In [1]:
import pandas as pd
import numpy as np

In [2]:
def encode_data(df):
    encoded = df.copy()
    for col in df.columns:
        encoded[col] = encoded[col].factorize()[0]
    return encoded

In [3]:
# Load and preprocess data
train_df = pd.read_csv('mushroom_train.data', header=None)
test_df = pd.read_csv('mushroom_test.data', header=None)

train_encoded = encode_data(train_df)
test_encoded = encode_data(test_df)

X_train = train_encoded.iloc[:, 1:].values
y_train = train_encoded.iloc[:, 0].values
X_test = test_encoded.iloc[:, 1:].values
y_test = test_encoded.iloc[:, 0].values

n_features = X_train.shape[1]

In [4]:
cmi_matrix = np.zeros((n_features, n_features))
for i in range(n_features):
    for j in range(i + 1, n_features):
        cmi = 0
        for y in np.unique(y_train):
            mask = y_train == y
            x_i = X_train[mask, i]
            x_j = X_train[mask, j]

            joint = pd.crosstab(x_i, x_j).values / len(x_i)

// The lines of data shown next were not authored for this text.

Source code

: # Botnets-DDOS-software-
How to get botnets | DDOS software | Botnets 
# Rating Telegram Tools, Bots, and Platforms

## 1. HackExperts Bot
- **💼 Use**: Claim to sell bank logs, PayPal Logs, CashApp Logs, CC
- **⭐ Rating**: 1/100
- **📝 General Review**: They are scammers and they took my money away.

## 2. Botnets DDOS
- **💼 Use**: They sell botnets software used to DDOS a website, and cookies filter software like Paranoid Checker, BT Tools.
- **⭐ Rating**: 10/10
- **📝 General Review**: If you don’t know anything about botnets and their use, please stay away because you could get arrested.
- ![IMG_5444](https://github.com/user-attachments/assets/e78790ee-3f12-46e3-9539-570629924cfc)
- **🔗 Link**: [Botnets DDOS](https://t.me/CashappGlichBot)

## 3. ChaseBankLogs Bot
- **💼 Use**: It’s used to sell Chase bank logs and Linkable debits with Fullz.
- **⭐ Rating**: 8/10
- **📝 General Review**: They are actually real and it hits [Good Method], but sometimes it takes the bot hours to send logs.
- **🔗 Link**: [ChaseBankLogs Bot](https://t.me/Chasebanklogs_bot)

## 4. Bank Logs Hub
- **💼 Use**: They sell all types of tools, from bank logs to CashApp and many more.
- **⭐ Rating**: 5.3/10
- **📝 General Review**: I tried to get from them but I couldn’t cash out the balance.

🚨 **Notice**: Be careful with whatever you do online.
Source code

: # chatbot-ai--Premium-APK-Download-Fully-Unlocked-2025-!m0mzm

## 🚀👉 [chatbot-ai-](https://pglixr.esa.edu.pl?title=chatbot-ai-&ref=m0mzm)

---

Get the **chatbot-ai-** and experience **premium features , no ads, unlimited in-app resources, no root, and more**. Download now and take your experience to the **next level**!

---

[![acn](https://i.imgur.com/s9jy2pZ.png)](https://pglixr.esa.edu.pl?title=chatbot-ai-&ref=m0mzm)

            p_i = np.bincount(x_i) / len(x_i)
            p_j = np.bincount(x_j) / len(x_j)

            mi = 0
            for xi in range(joint.shape[0]):
                for xj in range(joint.shape[1]):
                    if joint[xi, xj] > 0:
                        mi += joint[xi, xj] * np.log(joint[xi, xj] / (p_i[xi] * p_j[xj] + 1e-10))
            cmi += (np.sum(mask) / len(y_train)) * mi
        cmi_matrix[i, j] = cmi_matrix[j, i] = cmi

In [5]:
def minimum_spanning_tree(neg_cmi):
    n = neg_cmi.shape[0]
    edges = []
    for i in range(n):
        for j in range(i + 1, n):
            if neg_cmi[i, j] != 0:
                edges.append((-neg_cmi[i, j], i, j))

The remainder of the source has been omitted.